Kathryn DeHoyos currently resides on the outskirts of Austin, TX. She has 2 beautiful children, and is very happily un-married to her life partner DJ.

Comments

  1. “The Church of England, which is strongly opposed to the bill, said in a letter to lawmakers Friday that it cannot support the legislation “because of its concern for the uncertain and unforeseen consequences for wider society and the common good when marriage is redefined in gender-neutral terms.”

    Ha! They are an established church, a department of the state. Not only does their opposition count for nothing, but when the law passes it may very well comple them to perform the ceremonies, as organs of the government.

    I know church leaders are thinking of maintaining the unity of the Anglican Communion, but this move is going to kill that. All those loudmouth bishops in Nigeria and the rest of Africa? – their heads are going to explode. Good. The sooner those Pentacostals in Anglican drag get their fundamentalist asses out of the Church the better.

    • I’m really disappointed in the CofE. Apparently on the first day the new Archbishop of Canterbury came out against the bill. Guess they know which side their bread is buttered.

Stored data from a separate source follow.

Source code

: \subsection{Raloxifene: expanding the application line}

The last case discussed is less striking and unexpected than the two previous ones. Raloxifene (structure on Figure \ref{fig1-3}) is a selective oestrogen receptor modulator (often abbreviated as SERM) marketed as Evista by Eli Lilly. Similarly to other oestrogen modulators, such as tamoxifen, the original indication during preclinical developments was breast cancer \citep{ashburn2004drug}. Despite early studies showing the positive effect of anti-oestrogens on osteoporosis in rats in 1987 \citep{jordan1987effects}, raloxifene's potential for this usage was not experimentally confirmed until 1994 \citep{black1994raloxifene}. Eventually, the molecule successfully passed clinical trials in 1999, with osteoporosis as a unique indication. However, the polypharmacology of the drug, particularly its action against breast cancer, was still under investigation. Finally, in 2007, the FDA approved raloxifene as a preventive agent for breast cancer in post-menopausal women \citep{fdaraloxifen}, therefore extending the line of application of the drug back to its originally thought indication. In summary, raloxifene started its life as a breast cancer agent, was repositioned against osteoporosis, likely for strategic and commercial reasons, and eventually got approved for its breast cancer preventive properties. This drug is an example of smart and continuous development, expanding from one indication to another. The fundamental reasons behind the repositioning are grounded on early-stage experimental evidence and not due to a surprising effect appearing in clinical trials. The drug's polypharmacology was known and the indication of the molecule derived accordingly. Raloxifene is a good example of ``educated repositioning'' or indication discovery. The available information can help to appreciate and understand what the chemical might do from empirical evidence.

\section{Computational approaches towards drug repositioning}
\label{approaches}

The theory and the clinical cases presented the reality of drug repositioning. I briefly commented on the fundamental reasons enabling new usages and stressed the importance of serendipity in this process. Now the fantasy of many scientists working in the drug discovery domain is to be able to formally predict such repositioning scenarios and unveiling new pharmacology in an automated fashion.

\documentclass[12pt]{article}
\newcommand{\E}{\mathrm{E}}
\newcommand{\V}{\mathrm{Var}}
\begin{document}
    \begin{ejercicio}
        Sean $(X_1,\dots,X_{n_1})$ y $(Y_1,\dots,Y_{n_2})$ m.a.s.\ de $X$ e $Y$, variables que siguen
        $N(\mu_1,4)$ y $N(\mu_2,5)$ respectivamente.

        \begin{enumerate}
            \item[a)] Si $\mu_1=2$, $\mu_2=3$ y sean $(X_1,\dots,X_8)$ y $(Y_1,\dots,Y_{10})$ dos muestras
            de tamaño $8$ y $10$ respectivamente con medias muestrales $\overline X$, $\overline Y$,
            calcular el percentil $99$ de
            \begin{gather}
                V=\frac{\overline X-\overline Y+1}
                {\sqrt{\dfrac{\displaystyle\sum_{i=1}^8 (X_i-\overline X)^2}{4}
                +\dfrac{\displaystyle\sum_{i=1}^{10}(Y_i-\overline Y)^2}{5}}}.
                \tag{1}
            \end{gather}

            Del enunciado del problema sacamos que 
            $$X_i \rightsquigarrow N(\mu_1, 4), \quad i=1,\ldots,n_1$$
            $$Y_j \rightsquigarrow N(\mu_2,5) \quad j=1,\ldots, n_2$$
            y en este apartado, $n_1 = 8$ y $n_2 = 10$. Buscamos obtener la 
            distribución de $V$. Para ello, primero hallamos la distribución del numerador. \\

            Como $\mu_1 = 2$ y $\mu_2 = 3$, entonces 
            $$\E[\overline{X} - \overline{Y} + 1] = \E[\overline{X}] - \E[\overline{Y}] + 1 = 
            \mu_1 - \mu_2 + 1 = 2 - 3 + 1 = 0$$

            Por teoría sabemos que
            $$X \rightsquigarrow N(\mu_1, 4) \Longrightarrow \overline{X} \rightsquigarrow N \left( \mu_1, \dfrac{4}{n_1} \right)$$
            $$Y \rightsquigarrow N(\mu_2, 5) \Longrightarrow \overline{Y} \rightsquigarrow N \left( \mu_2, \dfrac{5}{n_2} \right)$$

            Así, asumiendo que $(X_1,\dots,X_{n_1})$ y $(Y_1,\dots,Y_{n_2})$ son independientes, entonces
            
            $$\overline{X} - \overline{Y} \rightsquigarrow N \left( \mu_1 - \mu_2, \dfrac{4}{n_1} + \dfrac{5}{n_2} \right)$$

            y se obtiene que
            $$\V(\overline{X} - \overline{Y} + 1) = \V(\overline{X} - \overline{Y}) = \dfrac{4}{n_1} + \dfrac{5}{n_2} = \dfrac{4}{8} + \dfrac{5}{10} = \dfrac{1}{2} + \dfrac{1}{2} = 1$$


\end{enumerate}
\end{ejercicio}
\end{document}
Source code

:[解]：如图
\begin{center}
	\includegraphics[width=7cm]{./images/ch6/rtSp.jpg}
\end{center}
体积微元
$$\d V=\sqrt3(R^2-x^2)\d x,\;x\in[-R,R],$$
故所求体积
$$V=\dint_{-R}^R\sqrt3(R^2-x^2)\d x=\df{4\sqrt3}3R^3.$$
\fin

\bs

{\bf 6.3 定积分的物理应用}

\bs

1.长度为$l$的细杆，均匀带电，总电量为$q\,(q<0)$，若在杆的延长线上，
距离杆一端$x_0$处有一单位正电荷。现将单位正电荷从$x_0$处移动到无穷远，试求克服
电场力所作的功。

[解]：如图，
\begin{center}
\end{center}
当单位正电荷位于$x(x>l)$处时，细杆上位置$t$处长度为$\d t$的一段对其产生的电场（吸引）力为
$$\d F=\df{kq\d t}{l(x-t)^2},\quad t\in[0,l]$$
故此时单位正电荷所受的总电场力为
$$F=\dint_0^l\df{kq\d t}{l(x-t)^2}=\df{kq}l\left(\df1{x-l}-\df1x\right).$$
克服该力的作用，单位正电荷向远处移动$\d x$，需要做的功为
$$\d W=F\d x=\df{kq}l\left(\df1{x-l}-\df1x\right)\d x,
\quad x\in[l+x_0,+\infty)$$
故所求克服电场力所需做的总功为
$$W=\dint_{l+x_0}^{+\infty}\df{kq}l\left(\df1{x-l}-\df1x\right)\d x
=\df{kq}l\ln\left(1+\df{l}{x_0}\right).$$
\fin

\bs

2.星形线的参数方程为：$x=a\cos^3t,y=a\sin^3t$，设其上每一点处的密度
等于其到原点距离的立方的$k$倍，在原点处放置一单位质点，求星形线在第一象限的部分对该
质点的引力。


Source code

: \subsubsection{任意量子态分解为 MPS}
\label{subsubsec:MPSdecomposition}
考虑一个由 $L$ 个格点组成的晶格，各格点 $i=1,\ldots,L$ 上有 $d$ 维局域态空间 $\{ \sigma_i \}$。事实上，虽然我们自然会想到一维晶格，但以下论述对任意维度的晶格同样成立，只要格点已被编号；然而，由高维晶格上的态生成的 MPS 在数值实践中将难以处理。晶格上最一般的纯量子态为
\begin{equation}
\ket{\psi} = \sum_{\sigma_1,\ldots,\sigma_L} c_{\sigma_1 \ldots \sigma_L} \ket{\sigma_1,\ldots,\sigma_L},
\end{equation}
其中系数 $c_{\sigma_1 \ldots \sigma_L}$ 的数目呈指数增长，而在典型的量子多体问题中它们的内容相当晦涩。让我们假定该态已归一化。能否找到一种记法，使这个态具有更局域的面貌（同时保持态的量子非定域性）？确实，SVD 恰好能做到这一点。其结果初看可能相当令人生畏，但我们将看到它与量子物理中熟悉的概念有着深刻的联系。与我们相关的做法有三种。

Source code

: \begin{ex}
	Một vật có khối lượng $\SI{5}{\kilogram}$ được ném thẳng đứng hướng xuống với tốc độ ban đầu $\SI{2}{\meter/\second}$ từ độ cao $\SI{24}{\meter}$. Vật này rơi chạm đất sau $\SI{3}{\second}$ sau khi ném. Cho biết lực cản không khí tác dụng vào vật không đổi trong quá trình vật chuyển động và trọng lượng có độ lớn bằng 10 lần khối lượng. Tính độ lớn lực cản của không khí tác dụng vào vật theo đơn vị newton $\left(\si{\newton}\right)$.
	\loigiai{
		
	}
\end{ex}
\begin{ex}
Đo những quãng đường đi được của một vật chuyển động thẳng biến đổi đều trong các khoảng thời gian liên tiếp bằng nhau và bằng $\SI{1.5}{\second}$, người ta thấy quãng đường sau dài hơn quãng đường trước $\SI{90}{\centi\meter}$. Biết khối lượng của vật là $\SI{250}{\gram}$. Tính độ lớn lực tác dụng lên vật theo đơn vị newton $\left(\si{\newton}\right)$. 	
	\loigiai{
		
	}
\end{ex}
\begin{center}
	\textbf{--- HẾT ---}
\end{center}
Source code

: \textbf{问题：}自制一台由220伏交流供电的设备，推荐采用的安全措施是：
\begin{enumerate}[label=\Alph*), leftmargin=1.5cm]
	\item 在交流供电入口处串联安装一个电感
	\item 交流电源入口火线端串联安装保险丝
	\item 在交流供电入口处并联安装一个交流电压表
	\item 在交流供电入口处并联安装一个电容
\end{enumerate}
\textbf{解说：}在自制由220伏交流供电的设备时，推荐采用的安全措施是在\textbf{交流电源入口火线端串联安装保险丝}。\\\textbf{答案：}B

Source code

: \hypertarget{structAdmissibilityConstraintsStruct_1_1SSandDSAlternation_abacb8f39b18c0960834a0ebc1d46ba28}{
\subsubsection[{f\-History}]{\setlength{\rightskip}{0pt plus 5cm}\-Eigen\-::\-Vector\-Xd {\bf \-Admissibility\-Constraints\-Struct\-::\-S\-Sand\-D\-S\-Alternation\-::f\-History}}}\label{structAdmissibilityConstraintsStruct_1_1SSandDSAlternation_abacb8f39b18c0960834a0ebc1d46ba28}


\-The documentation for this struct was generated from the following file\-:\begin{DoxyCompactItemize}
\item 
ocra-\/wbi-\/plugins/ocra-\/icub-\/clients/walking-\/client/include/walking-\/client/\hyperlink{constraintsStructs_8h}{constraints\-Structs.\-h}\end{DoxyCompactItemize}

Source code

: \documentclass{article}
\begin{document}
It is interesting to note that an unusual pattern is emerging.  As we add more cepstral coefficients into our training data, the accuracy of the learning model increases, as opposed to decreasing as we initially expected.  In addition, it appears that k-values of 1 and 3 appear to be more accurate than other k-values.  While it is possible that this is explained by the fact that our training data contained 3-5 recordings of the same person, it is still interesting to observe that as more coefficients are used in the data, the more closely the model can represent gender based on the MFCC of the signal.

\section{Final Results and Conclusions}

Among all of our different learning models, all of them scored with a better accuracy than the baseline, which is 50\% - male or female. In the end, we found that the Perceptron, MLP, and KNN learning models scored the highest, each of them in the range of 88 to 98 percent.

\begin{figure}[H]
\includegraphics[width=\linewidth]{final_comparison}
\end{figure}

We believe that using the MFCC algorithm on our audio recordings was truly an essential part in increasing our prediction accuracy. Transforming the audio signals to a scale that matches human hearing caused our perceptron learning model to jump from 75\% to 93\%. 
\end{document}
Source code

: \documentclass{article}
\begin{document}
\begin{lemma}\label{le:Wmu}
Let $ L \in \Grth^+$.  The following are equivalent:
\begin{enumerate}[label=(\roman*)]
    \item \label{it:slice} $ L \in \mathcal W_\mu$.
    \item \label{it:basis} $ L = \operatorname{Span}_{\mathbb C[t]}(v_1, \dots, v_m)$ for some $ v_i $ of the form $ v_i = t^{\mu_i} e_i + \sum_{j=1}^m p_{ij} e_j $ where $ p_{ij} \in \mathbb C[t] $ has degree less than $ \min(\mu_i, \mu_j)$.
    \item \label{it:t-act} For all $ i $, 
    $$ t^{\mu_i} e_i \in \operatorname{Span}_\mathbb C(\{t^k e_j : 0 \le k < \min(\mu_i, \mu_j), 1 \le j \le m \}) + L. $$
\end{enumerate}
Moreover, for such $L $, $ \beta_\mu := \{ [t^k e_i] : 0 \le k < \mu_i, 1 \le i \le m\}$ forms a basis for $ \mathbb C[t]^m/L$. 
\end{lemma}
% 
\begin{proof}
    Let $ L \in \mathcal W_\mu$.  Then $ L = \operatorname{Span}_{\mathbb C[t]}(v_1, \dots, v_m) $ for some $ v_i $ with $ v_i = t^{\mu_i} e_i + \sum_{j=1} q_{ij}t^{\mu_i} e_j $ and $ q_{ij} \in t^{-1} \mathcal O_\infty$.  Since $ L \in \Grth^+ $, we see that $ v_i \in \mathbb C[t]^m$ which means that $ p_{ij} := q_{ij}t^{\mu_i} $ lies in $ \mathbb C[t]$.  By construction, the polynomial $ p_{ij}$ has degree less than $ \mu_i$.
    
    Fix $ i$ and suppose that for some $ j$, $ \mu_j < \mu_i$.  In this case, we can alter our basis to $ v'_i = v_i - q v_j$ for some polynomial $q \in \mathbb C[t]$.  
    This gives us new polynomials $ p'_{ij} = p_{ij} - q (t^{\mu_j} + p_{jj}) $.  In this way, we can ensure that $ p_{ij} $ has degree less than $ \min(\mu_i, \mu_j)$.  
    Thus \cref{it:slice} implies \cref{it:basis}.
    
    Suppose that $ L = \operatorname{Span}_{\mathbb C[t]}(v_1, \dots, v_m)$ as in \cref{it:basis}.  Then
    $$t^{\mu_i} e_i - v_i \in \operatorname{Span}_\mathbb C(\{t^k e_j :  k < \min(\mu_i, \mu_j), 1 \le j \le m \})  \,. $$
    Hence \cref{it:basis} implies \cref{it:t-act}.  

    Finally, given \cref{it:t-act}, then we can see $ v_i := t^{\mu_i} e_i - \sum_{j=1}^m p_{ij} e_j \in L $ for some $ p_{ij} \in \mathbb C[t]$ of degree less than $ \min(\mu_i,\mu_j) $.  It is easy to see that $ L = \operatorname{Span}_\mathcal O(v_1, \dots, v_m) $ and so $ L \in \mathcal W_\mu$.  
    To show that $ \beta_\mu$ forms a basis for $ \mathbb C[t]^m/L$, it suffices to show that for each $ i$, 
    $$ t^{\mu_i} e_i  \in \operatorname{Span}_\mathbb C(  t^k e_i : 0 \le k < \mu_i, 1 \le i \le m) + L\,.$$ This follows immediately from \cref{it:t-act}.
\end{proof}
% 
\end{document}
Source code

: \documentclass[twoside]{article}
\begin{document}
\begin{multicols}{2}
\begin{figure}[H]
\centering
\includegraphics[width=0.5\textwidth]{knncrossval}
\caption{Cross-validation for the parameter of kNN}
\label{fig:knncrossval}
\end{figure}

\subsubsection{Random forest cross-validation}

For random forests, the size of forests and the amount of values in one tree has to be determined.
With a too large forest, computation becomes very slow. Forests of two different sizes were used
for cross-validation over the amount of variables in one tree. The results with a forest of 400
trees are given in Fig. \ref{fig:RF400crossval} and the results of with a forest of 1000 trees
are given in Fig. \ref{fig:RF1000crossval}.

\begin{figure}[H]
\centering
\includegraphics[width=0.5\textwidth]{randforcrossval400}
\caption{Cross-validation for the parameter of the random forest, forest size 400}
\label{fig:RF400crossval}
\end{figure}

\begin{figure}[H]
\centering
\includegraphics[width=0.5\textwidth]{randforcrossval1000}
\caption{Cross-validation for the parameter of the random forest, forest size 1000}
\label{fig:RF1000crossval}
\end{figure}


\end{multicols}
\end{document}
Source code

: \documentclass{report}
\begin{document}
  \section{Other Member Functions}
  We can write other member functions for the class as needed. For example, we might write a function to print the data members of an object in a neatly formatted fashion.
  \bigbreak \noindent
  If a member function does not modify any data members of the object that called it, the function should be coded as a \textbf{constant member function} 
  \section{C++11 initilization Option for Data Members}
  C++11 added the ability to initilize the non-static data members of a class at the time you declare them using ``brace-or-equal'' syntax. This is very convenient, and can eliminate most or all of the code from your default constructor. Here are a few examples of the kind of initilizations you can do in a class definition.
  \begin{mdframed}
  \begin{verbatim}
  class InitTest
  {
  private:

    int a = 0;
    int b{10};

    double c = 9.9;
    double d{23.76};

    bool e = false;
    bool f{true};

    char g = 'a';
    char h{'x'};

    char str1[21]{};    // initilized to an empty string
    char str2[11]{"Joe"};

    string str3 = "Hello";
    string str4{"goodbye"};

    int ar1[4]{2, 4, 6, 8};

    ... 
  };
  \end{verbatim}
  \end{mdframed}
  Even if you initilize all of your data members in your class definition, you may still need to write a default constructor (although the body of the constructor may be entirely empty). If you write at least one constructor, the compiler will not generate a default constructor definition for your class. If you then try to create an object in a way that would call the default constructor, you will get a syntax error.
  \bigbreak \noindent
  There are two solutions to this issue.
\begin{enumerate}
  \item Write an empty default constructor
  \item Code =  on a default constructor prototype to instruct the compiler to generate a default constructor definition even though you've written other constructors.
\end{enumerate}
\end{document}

      And I entirely agree – broadly speaking the CofE is a fairly tolerable church, it just needs to shuck the dead weight.

  2. Joe Glackin says:

    I cannot see what business the Church has in civil matters regarding legal affairs . However all Churches have a responsibility to Society, in administering and protecting the Spiritual welfare of its congregations. Birth ,Marriage and death etc are of high importance to life and the Government’s duty is protection . The Churches responsibility is our Spiritual welfare. All of this is under threat by undermining the Churches teachings on Spiritual principles. The Government also has similar regarding its administration of law and order. Both Church and State cannot leave themselves in a position of vulnerability, by allowing their core values submit to minority/ majority self-aspirations. The government can operate on this by its Democratic process. The Church cant, even though many changes have taken place. They cannot do much regarding its principles on birth ,marriage and death. When this issue of Gay marriage, which goes against core Church values and civil legalities by its wording , creates unnecessary division .
    I see no problem in striving and obtaining a civil union to cover all this. Their commitment, legal rights as partners, etc would be well protected. But no ,challenge the Church etc and force them into civil concerns regarding Society and Spiritual issues.Would it not suit these people better to put their energies into protesting the executions in Iran or injustices elsewhere? It seems better to play victims of a so called injustice and blame the Church etc. I wonder how they would view the Catholic Church ,s ignorance regarding “love “ by Iran,s reception, to them holding hands ,blowing whistles etc.